▸ Task item: For the entries that follow, tally the lines holding the string "compare". Give the total and nothing else.

▸ Data items:

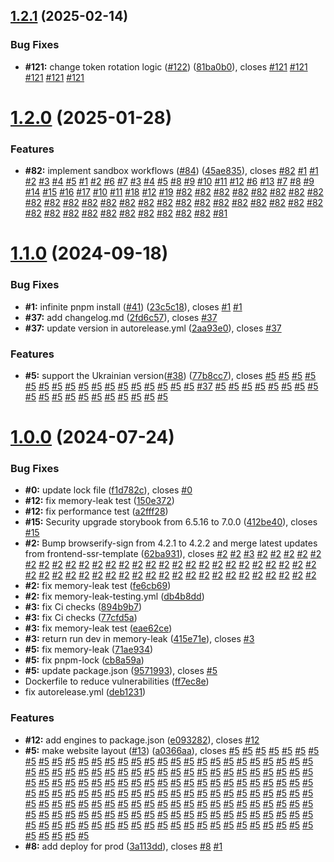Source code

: ## [1.2.1](https://github.com/VilnaCRM-Org/website/compare/v1.2.0...v1.2.1) (2025-02-14)


### Bug Fixes

* **#121:** change token rotation logic ([#122](https://github.com/VilnaCRM-Org/website/issues/122)) ([81ba0b0](https://github.com/VilnaCRM-Org/website/commit/81ba0b03684f043dc9c3f090243d32e3f364f6f6)), closes [#121](https://github.com/VilnaCRM-Org/website/issues/121) [#121](https://github.com/VilnaCRM-Org/website/issues/121) [#121](https://github.com/VilnaCRM-Org/website/issues/121) [#121](https://github.com/VilnaCRM-Org/website/issues/121) [#121](https://github.com/VilnaCRM-Org/website/issues/121)



# [1.2.0](https://github.com/VilnaCRM-Org/website/compare/v1.1.0...v1.2.0) (2025-01-28)

### Features

- **#82:** implement sandbox workflows ([#84](https://github.com/VilnaCRM-Org/website/issues/84)) ([45ae835](https://github.com/VilnaCRM-Org/website/commit/45ae835ddbb2dc8afe598ecbcc88862a8691a7da)), closes [#82](https://github.com/VilnaCRM-Org/website/issues/82) [#1](https://github.com/VilnaCRM-Org/website/issues/1) [#1](https://github.com/VilnaCRM-Org/website/issues/1) [#2](https://github.com/VilnaCRM-Org/website/issues/2) [#3](https://github.com/VilnaCRM-Org/website/issues/3) [#4](https://github.com/VilnaCRM-Org/website/issues/4) [#5](https://github.com/VilnaCRM-Org/website/issues/5) [#1](https://github.com/VilnaCRM-Org/website/issues/1) [#2](https://github.com/VilnaCRM-Org/website/issues/2) [#6](https://github.com/VilnaCRM-Org/website/issues/6) [#7](https://github.com/VilnaCRM-Org/website/issues/7) [#3](https://github.com/VilnaCRM-Org/website/issues/3) [#4](https://github.com/VilnaCRM-Org/website/issues/4) [#5](https://github.com/VilnaCRM-Org/website/issues/5) [#8](https://github.com/VilnaCRM-Org/website/issues/8) [#9](https://github.com/VilnaCRM-Org/website/issues/9) [#10](https://github.com/VilnaCRM-Org/website/issues/10) [#11](https://github.com/VilnaCRM-Org/website/issues/11) [#12](https://github.com/VilnaCRM-Org/website/issues/12) [#6](https://github.com/VilnaCRM-Org/website/issues/6) [#13](https://github.com/VilnaCRM-Org/website/issues/13) [#7](https://github.com/VilnaCRM-Org/website/issues/7) [#8](https://github.com/VilnaCRM-Org/website/issues/8) [#9](https://github.com/VilnaCRM-Org/website/issues/9) [#14](https://github.com/VilnaCRM-Org/website/issues/14) [#15](https://github.com/VilnaCRM-Org/website/issues/15) [#16](https://github.com/VilnaCRM-Org/website/issues/16) [#17](https://github.com/VilnaCRM-Org/website/issues/17) [#10](https://github.com/VilnaCRM-Org/website/issues/10) [#11](https://github.com/VilnaCRM-Org/website/issues/11) [#18](https://github.com/VilnaCRM-Org/website/issues/18) [#12](https://github.com/VilnaCRM-Org/website/issues/12) [#19](https://github.com/VilnaCRM-Org/website/issues/19) [#82](https://github.com/VilnaCRM-Org/website/issues/82) [#82](https://github.com/VilnaCRM-Org/website/issues/82) [#82](https://github.com/VilnaCRM-Org/website/issues/82) [#82](https://github.com/VilnaCRM-Org/website/issues/82) [#82](https://github.com/VilnaCRM-Org/website/issues/82) [#82](https://github.com/VilnaCRM-Org/website/issues/82) [#82](https://github.com/VilnaCRM-Org/website/issues/82) [#82](https://github.com/VilnaCRM-Org/website/issues/82) [#82](https://github.com/VilnaCRM-Org/website/issues/82) [#82](https://github.com/VilnaCRM-Org/website/issues/82) [#82](https://github.com/VilnaCRM-Org/website/issues/82) [#82](https://github.com/VilnaCRM-Org/website/issues/82) [#82](https://github.com/VilnaCRM-Org/website/issues/82) [#82](https://github.com/VilnaCRM-Org/website/issues/82) [#82](https://github.com/VilnaCRM-Org/website/issues/82) [#82](https://github.com/VilnaCRM-Org/website/issues/82) [#82](https://github.com/VilnaCRM-Org/website/issues/82) [#82](https://github.com/VilnaCRM-Org/website/issues/82) [#82](https://github.com/VilnaCRM-Org/website/issues/82) [#82](https://github.com/VilnaCRM-Org/website/issues/82) [#82](https://github.com/VilnaCRM-Org/website/issues/82) [#82](https://github.com/VilnaCRM-Org/website/issues/82) [#82](https://github.com/VilnaCRM-Org/website/issues/82) [#82](https://github.com/VilnaCRM-Org/website/issues/82) [#82](https://github.com/VilnaCRM-Org/website/issues/82) [#82](https://github.com/VilnaCRM-Org/website/issues/82) [#82](https://github.com/VilnaCRM-Org/website/issues/82) [#82](https://github.com/VilnaCRM-Org/website/issues/82) [#82](https://github.com/VilnaCRM-Org/website/issues/82) [#82](https://github.com/VilnaCRM-Org/website/issues/82) [#82](https://github.com/VilnaCRM-Org/website/issues/82) [#82](https://github.com/VilnaCRM-Org/website/issues/82) [#82](https://github.com/VilnaCRM-Org/website/issues/82) [#82](https://github.com/VilnaCRM-Org/website/issues/82) [#81](https://github.com/VilnaCRM-Org/website/issues/81)

# [1.1.0](https://github.com/VilnaCRM-Org/website/compare/v1.0.0...v1.1.0) (2024-09-18)

### Bug Fixes

- **#1:** infinite pnpm install ([#41](https://github.com/VilnaCRM-Org/website/issues/41)) ([23c5c18](https://github.com/VilnaCRM-Org/website/commit/23c5c18f0e7647fe2bd4b82a8c63fb131b69264d)), closes [#1](https://github.com/VilnaCRM-Org/website/issues/1) [#1](https://github.com/VilnaCRM-Org/website/issues/1)
- **#37:** add changelog.md ([2fd6c57](https://github.com/VilnaCRM-Org/website/commit/2fd6c576a04c26a32520cc10fb15d256bfa9d500)), closes [#37](https://github.com/VilnaCRM-Org/website/issues/37)
- **#37:** update version in autorelease.yml ([2aa93e0](https://github.com/VilnaCRM-Org/website/commit/2aa93e0b643abc7ed4568097aa29faf37bbbad63)), closes [#37](https://github.com/VilnaCRM-Org/website/issues/37)

### Features

- **#5:** support the Ukrainian version([#38](https://github.com/VilnaCRM-Org/website/issues/38)) ([77b8cc7](https://github.com/VilnaCRM-Org/website/commit/77b8cc7581e927c4edc56920c789b4d34f5eacb8)), closes [#5](https://github.com/VilnaCRM-Org/website/issues/5) [#5](https://github.com/VilnaCRM-Org/website/issues/5) [#5](https://github.com/VilnaCRM-Org/website/issues/5) [#5](https://github.com/VilnaCRM-Org/website/issues/5) [#5](https://github.com/VilnaCRM-Org/website/issues/5) [#5](https://github.com/VilnaCRM-Org/website/issues/5) [#5](https://github.com/VilnaCRM-Org/website/issues/5) [#5](https://github.com/VilnaCRM-Org/website/issues/5) [#5](https://github.com/VilnaCRM-Org/website/issues/5) [#5](https://github.com/VilnaCRM-Org/website/issues/5) [#5](https://github.com/VilnaCRM-Org/website/issues/5) [#5](https://github.com/VilnaCRM-Org/website/issues/5) [#5](https://github.com/VilnaCRM-Org/website/issues/5) [#5](https://github.com/VilnaCRM-Org/website/issues/5) [#5](https://github.com/VilnaCRM-Org/website/issues/5) [#5](https://github.com/VilnaCRM-Org/website/issues/5) [#5](https://github.com/VilnaCRM-Org/website/issues/5) [#37](https://github.com/VilnaCRM-Org/website/issues/37) [#5](https://github.com/VilnaCRM-Org/website/issues/5) [#5](https://github.com/VilnaCRM-Org/website/issues/5) [#5](https://github.com/VilnaCRM-Org/website/issues/5) [#5](https://github.com/VilnaCRM-Org/website/issues/5) [#5](https://github.com/VilnaCRM-Org/website/issues/5) [#5](https://github.com/VilnaCRM-Org/website/issues/5) [#5](https://github.com/VilnaCRM-Org/website/issues/5) [#5](https://github.com/VilnaCRM-Org/website/issues/5) [#5](https://github.com/VilnaCRM-Org/website/issues/5) [#5](https://github.com/VilnaCRM-Org/website/issues/5) [#5](https://github.com/VilnaCRM-Org/website/issues/5) [#5](https://github.com/VilnaCRM-Org/website/issues/5) [#5](https://github.com/VilnaCRM-Org/website/issues/5) [#5](https://github.com/VilnaCRM-Org/website/issues/5) [#5](https://github.com/VilnaCRM-Org/website/issues/5) [#5](https://github.com/VilnaCRM-Org/website/issues/5) [#5](https://github.com/VilnaCRM-Org/website/issues/5) [#5](https://github.com/VilnaCRM-Org/website/issues/5) [#5](https://github.com/VilnaCRM-Org/website/issues/5)

# [1.0.0](https://github.com/VilnaCRM-Org/website/compare/3a113dde86b1ee84288123e15b15f1f34eb1c619...v1.0.0) (2024-07-24)

### Bug Fixes

- **#0:** update lock file ([f1d782c](https://github.com/VilnaCRM-Org/website/commit/f1d782c19e29f967c4f01ca1ada30f8cf1333f00)), closes [#0](https://github.com/VilnaCRM-Org/website/issues/0)
- **#12:** fix memory-leak test ([150e372](https://github.com/VilnaCRM-Org/website/commit/150e372528a2729cba1fea492718964a45694217))
- **#12:** fix performance test ([a2fff28](https://github.com/VilnaCRM-Org/website/commit/a2fff2808fdc46acd06385cc71868c2cf3604a78))
- **#15:** Security upgrade storybook from 6.5.16 to 7.0.0 ([412be40](https://github.com/VilnaCRM-Org/website/commit/412be405d5db8bc69ca3ee248e44a15d77abcb38)), closes [#15](https://github.com/VilnaCRM-Org/website/issues/15)
- **#2:** Bump browserify-sign from 4.2.1 to 4.2.2 and merge latest updates from frontend-ssr-template ([62ba931](https://github.com/VilnaCRM-Org/website/commit/62ba931225a58047b9d685da1335a82f6d762358)), closes [#2](https://github.com/VilnaCRM-Org/website/issues/2) [#2](https://github.com/VilnaCRM-Org/website/issues/2) [#3](https://github.com/VilnaCRM-Org/website/issues/3) [#2](https://github.com/VilnaCRM-Org/website/issues/2) [#2](https://github.com/VilnaCRM-Org/website/issues/2) [#2](https://github.com/VilnaCRM-Org/website/issues/2) [#2](https://github.com/VilnaCRM-Org/website/issues/2) [#2](https://github.com/VilnaCRM-Org/website/issues/2) [#2](https://github.com/VilnaCRM-Org/website/issues/2) [#2](https://github.com/VilnaCRM-Org/website/issues/2) [#2](https://github.com/VilnaCRM-Org/website/issues/2) [#2](https://github.com/VilnaCRM-Org/website/issues/2) [#2](https://github.com/VilnaCRM-Org/website/issues/2) [#2](https://github.com/VilnaCRM-Org/website/issues/2) [#2](https://github.com/VilnaCRM-Org/website/issues/2) [#2](https://github.com/VilnaCRM-Org/website/issues/2) [#2](https://github.com/VilnaCRM-Org/website/issues/2) [#2](https://github.com/VilnaCRM-Org/website/issues/2) [#2](https://github.com/VilnaCRM-Org/website/issues/2) [#2](https://github.com/VilnaCRM-Org/website/issues/2) [#2](https://github.com/VilnaCRM-Org/website/issues/2) [#2](https://github.com/VilnaCRM-Org/website/issues/2) [#2](https://github.com/VilnaCRM-Org/website/issues/2) [#2](https://github.com/VilnaCRM-Org/website/issues/2) [#2](https://github.com/VilnaCRM-Org/website/issues/2) [#2](https://github.com/VilnaCRM-Org/website/issues/2) [#2](https://github.com/VilnaCRM-Org/website/issues/2) [#2](https://github.com/VilnaCRM-Org/website/issues/2) [#2](https://github.com/VilnaCRM-Org/website/issues/2) [#2](https://github.com/VilnaCRM-Org/website/issues/2) [#2](https://github.com/VilnaCRM-Org/website/issues/2) [#2](https://github.com/VilnaCRM-Org/website/issues/2) [#2](https://github.com/VilnaCRM-Org/website/issues/2) [#2](https://github.com/VilnaCRM-Org/website/issues/2) [#2](https://github.com/VilnaCRM-Org/website/issues/2) [#2](https://github.com/VilnaCRM-Org/website/issues/2) [#2](https://github.com/VilnaCRM-Org/website/issues/2) [#2](https://github.com/VilnaCRM-Org/website/issues/2) [#2](https://github.com/VilnaCRM-Org/website/issues/2) [#2](https://github.com/VilnaCRM-Org/website/issues/2) [#2](https://github.com/VilnaCRM-Org/website/issues/2) [#2](https://github.com/VilnaCRM-Org/website/issues/2) [#2](https://github.com/VilnaCRM-Org/website/issues/2) [#2](https://github.com/VilnaCRM-Org/website/issues/2) [#2](https://github.com/VilnaCRM-Org/website/issues/2) [#2](https://github.com/VilnaCRM-Org/website/issues/2) [#2](https://github.com/VilnaCRM-Org/website/issues/2) [#2](https://github.com/VilnaCRM-Org/website/issues/2) [#2](https://github.com/VilnaCRM-Org/website/issues/2) [#2](https://github.com/VilnaCRM-Org/website/issues/2) [#2](https://github.com/VilnaCRM-Org/website/issues/2) [#2](https://github.com/VilnaCRM-Org/website/issues/2)
- **#2:** fix memory-leak test ([fe6cb69](https://github.com/VilnaCRM-Org/website/commit/fe6cb69edcb50b1fcad36c932f2c4a09ff720840))
- **#2:** fix memory-leak-testing.yml ([db4b8dd](https://github.com/VilnaCRM-Org/website/commit/db4b8ddbe96aa4d70e05ff9daff9a083c41a7dcd))
- **#3:** fix Ci checks ([894b9b7](https://github.com/VilnaCRM-Org/website/commit/894b9b72ef3e47b9d98616d0e69b4a6a38cca68b))
- **#3:** fix Ci checks ([77cfd5a](https://github.com/VilnaCRM-Org/website/commit/77cfd5adcbc7b03e3eff272d38308459f047bc50))
- **#3:** fix memory-leak test ([eae62ce](https://github.com/VilnaCRM-Org/website/commit/eae62ceda1736025a374e1792f98d41df9ebe661))
- **#3:** return run dev in memory-leak ([415e71e](https://github.com/VilnaCRM-Org/website/commit/415e71e29995d67d7e88d97122db26e219834ac3)), closes [#3](https://github.com/VilnaCRM-Org/website/issues/3)
- **#5:** fix memory-leak ([71ae934](https://github.com/VilnaCRM-Org/website/commit/71ae934952951c734015088096a77d19a5c1e26a))
- **#5:** fix pnpm-lock ([cb8a59a](https://github.com/VilnaCRM-Org/website/commit/cb8a59aabc5b19e896ba51d5e2069b8c5913046c))
- **#5:** update package.json ([9571993](https://github.com/VilnaCRM-Org/website/commit/95719934e7c46633ce5613a330d50f21fe52f04f)), closes [#5](https://github.com/VilnaCRM-Org/website/issues/5)
- Dockerfile to reduce vulnerabilities ([ff7ec8e](https://github.com/VilnaCRM-Org/website/commit/ff7ec8ef830bc40aa5f5747050f1e872b26e7941))
- fix autorelease.yml ([deb1231](https://github.com/VilnaCRM-Org/website/commit/deb1231770ad9aeb1171e0f35ab1860e91c4cffb))

### Features

- **#12:** add engines to package.json ([e093282](https://github.com/VilnaCRM-Org/website/commit/e093282ca694c628ec30aeaacbbdd4731b8fb283)), closes [#12](https://github.com/VilnaCRM-Org/website/issues/12)
- **#5:** make website layout ([#13](https://github.com/VilnaCRM-Org/website/issues/13)) ([a0366aa](https://github.com/VilnaCRM-Org/website/commit/a0366aa589ebcfcd45ae5ee9f6e1139d1613272d)), closes [#5](https://github.com/VilnaCRM-Org/website/issues/5) [#5](https://github.com/VilnaCRM-Org/website/issues/5) [#5](https://github.com/VilnaCRM-Org/website/issues/5) [#5](https://github.com/VilnaCRM-Org/website/issues/5) [#5](https://github.com/VilnaCRM-Org/website/issues/5) [#5](https://github.com/VilnaCRM-Org/website/issues/5) [#5](https://github.com/VilnaCRM-Org/website/issues/5) [#5](https://github.com/VilnaCRM-Org/website/issues/5) [#5](https://github.com/VilnaCRM-Org/website/issues/5) [#5](https://github.com/VilnaCRM-Org/website/issues/5) [#5](https://github.com/VilnaCRM-Org/website/issues/5) [#5](https://github.com/VilnaCRM-Org/website/issues/5) [#5](https://github.com/VilnaCRM-Org/website/issues/5) [#5](https://github.com/VilnaCRM-Org/website/issues/5) [#5](https://github.com/VilnaCRM-Org/website/issues/5) [#5](https://github.com/VilnaCRM-Org/website/issues/5) [#5](https://github.com/VilnaCRM-Org/website/issues/5) [#5](https://github.com/VilnaCRM-Org/website/issues/5) [#5](https://github.com/VilnaCRM-Org/website/issues/5) [#5](https://github.com/VilnaCRM-Org/website/issues/5) [#5](https://github.com/VilnaCRM-Org/website/issues/5) [#5](https://github.com/VilnaCRM-Org/website/issues/5) [#5](https://github.com/VilnaCRM-Org/website/issues/5) [#5](https://github.com/VilnaCRM-Org/website/issues/5) [#5](https://github.com/VilnaCRM-Org/website/issues/5) [#5](https://github.com/VilnaCRM-Org/website/issues/5) [#5](https://github.com/VilnaCRM-Org/website/issues/5) [#5](https://github.com/VilnaCRM-Org/website/issues/5) [#5](https://github.com/VilnaCRM-Org/website/issues/5) [#5](https://github.com/VilnaCRM-Org/website/issues/5) [#5](https://github.com/VilnaCRM-Org/website/issues/5) [#5](https://github.com/VilnaCRM-Org/website/issues/5) [#5](https://github.com/VilnaCRM-Org/website/issues/5) [#5](https://github.com/VilnaCRM-Org/website/issues/5) [#5](https://github.com/VilnaCRM-Org/website/issues/5) [#5](https://github.com/VilnaCRM-Org/website/issues/5) [#5](https://github.com/VilnaCRM-Org/website/issues/5) [#5](https://github.com/VilnaCRM-Org/website/issues/5) [#5](https://github.com/VilnaCRM-Org/website/issues/5) [#5](https://github.com/VilnaCRM-Org/website/issues/5) [#5](https://github.com/VilnaCRM-Org/website/issues/5) [#5](https://github.com/VilnaCRM-Org/website/issues/5) [#5](https://github.com/VilnaCRM-Org/website/issues/5) [#5](https://github.com/VilnaCRM-Org/website/issues/5) [#5](https://github.com/VilnaCRM-Org/website/issues/5) [#5](https://github.com/VilnaCRM-Org/website/issues/5) [#5](https://github.com/VilnaCRM-Org/website/issues/5) [#5](https://github.com/VilnaCRM-Org/website/issues/5) [#5](https://github.com/VilnaCRM-Org/website/issues/5) [#5](https://github.com/VilnaCRM-Org/website/issues/5) [#5](https://github.com/VilnaCRM-Org/website/issues/5) [#5](https://github.com/VilnaCRM-Org/website/issues/5) [#5](https://github.com/VilnaCRM-Org/website/issues/5) [#5](https://github.com/VilnaCRM-Org/website/issues/5) [#5](https://github.com/VilnaCRM-Org/website/issues/5) [#5](https://github.com/VilnaCRM-Org/website/issues/5) [#5](https://github.com/VilnaCRM-Org/website/issues/5) [#5](https://github.com/VilnaCRM-Org/website/issues/5) [#5](https://github.com/VilnaCRM-Org/website/issues/5) [#5](https://github.com/VilnaCRM-Org/website/issues/5) [#5](https://github.com/VilnaCRM-Org/website/issues/5) [#5](https://github.com/VilnaCRM-Org/website/issues/5) [#5](https://github.com/VilnaCRM-Org/website/issues/5) [#5](https://github.com/VilnaCRM-Org/website/issues/5) [#5](https://github.com/VilnaCRM-Org/website/issues/5) [#5](https://github.com/VilnaCRM-Org/website/issues/5) [#5](https://github.com/VilnaCRM-Org/website/issues/5) [#5](https://github.com/VilnaCRM-Org/website/issues/5) [#5](https://github.com/VilnaCRM-Org/website/issues/5) [#5](https://github.com/VilnaCRM-Org/website/issues/5) [#5](https://github.com/VilnaCRM-Org/website/issues/5) [#5](https://github.com/VilnaCRM-Org/website/issues/5) [#5](https://github.com/VilnaCRM-Org/website/issues/5) [#5](https://github.com/VilnaCRM-Org/website/issues/5) [#5](https://github.com/VilnaCRM-Org/website/issues/5) [#5](https://github.com/VilnaCRM-Org/website/issues/5) [#5](https://github.com/VilnaCRM-Org/website/issues/5) [#5](https://github.com/VilnaCRM-Org/website/issues/5) [#5](https://github.com/VilnaCRM-Org/website/issues/5) [#5](https://github.com/VilnaCRM-Org/website/issues/5) [#5](https://github.com/VilnaCRM-Org/website/issues/5) [#5](https://github.com/VilnaCRM-Org/website/issues/5) [#5](https://github.com/VilnaCRM-Org/website/issues/5) [#5](https://github.com/VilnaCRM-Org/website/issues/5) [#5](https://github.com/VilnaCRM-Org/website/issues/5) [#5](https://github.com/VilnaCRM-Org/website/issues/5) [#5](https://github.com/VilnaCRM-Org/website/issues/5) [#5](https://github.com/VilnaCRM-Org/website/issues/5) [#5](https://github.com/VilnaCRM-Org/website/issues/5) [#5](https://github.com/VilnaCRM-Org/website/issues/5) [#5](https://github.com/VilnaCRM-Org/website/issues/5) [#5](https://github.com/VilnaCRM-Org/website/issues/5) [#5](https://github.com/VilnaCRM-Org/website/issues/5) [#5](https://github.com/VilnaCRM-Org/website/issues/5) [#5](https://github.com/VilnaCRM-Org/website/issues/5) [#5](https://github.com/VilnaCRM-Org/website/issues/5) [#5](https://github.com/VilnaCRM-Org/website/issues/5) [#5](https://github.com/VilnaCRM-Org/website/issues/5) [#5](https://github.com/VilnaCRM-Org/website/issues/5) [#5](https://github.com/VilnaCRM-Org/website/issues/5) [#5](https://github.com/VilnaCRM-Org/website/issues/5) [#5](https://github.com/VilnaCRM-Org/website/issues/5) [#5](https://github.com/VilnaCRM-Org/website/issues/5) [#5](https://github.com/VilnaCRM-Org/website/issues/5) [#5](https://github.com/VilnaCRM-Org/website/issues/5) [#5](https://github.com/VilnaCRM-Org/website/issues/5) [#5](https://github.com/VilnaCRM-Org/website/issues/5) [#5](https://github.com/VilnaCRM-Org/website/issues/5) [#5](https://github.com/VilnaCRM-Org/website/issues/5) [#5](https://github.com/VilnaCRM-Org/website/issues/5) [#5](https://github.com/VilnaCRM-Org/website/issues/5) [#5](https://github.com/VilnaCRM-Org/website/issues/5) [#5](https://github.com/VilnaCRM-Org/website/issues/5) [#5](https://github.com/VilnaCRM-Org/website/issues/5) [#5](https://github.com/VilnaCRM-Org/website/issues/5) [#5](https://github.com/VilnaCRM-Org/website/issues/5) [#5](https://github.com/VilnaCRM-Org/website/issues/5) [#5](https://github.com/VilnaCRM-Org/website/issues/5) [#5](https://github.com/VilnaCRM-Org/website/issues/5) [#5](https://github.com/VilnaCRM-Org/website/issues/5) [#5](https://github.com/VilnaCRM-Org/website/issues/5) [#5](https://github.com/VilnaCRM-Org/website/issues/5) [#5](https://github.com/VilnaCRM-Org/website/issues/5) [#5](https://github.com/VilnaCRM-Org/website/issues/5) [#5](https://github.com/VilnaCRM-Org/website/issues/5) [#5](https://github.com/VilnaCRM-Org/website/issues/5) [#5](https://github.com/VilnaCRM-Org/website/issues/5) [#5](https://github.com/VilnaCRM-Org/website/issues/5) [#5](https://github.com/VilnaCRM-Org/website/issues/5) [#5](https://github.com/VilnaCRM-Org/website/issues/5) [#5](https://github.com/VilnaCRM-Org/website/issues/5) [#5](https://github.com/VilnaCRM-Org/website/issues/5) [#5](https://github.com/VilnaCRM-Org/website/issues/5) [#5](https://github.com/VilnaCRM-Org/website/issues/5) [#5](https://github.com/VilnaCRM-Org/website/issues/5) [#5](https://github.com/VilnaCRM-Org/website/issues/5) [#5](https://github.com/VilnaCRM-Org/website/issues/5) [#5](https://github.com/VilnaCRM-Org/website/issues/5) [#5](https://github.com/VilnaCRM-Org/website/issues/5) [#5](https://github.com/VilnaCRM-Org/website/issues/5) [#5](https://github.com/VilnaCRM-Org/website/issues/5) [#5](https://github.com/VilnaCRM-Org/website/issues/5) [#5](https://github.com/VilnaCRM-Org/website/issues/5) [#5](https://github.com/VilnaCRM-Org/website/issues/5) [#5](https://github.com/VilnaCRM-Org/website/issues/5) [#5](https://github.com/VilnaCRM-Org/website/issues/5) [#5](https://github.com/VilnaCRM-Org/website/issues/5) [#5](https://github.com/VilnaCRM-Org/website/issues/5) [#5](https://github.com/VilnaCRM-Org/website/issues/5) [#5](https://github.com/VilnaCRM-Org/website/issues/5) [#5](https://github.com/VilnaCRM-Org/website/issues/5) [#5](https://github.com/VilnaCRM-Org/website/issues/5) [#5](https://github.com/VilnaCRM-Org/website/issues/5) [#5](https://github.com/VilnaCRM-Org/website/issues/5) [#5](https://github.com/VilnaCRM-Org/website/issues/5) [#5](https://github.com/VilnaCRM-Org/website/issues/5) [#5](https://github.com/VilnaCRM-Org/website/issues/5) [#5](https://github.com/VilnaCRM-Org/website/issues/5) [#5](https://github.com/VilnaCRM-Org/website/issues/5) [#5](https://github.com/VilnaCRM-Org/website/issues/5) [#5](https://github.com/VilnaCRM-Org/website/issues/5) [#5](https://github.com/VilnaCRM-Org/website/issues/5) [#5](https://github.com/VilnaCRM-Org/website/issues/5) [#5](https://github.com/VilnaCRM-Org/website/issues/5) [#5](https://github.com/VilnaCRM-Org/website/issues/5) [#5](https://github.com/VilnaCRM-Org/website/issues/5)
- **#8:** add deploy for prod ([3a113dd](https://github.com/VilnaCRM-Org/website/commit/3a113dde86b1ee84288123e15b15f1f34eb1c619)), closes [#8](https://github.com/VilnaCRM-Org/website/issues/8) [#1](https://github.com/VilnaCRM-Org/website/issues/1)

▸ Task solution: 4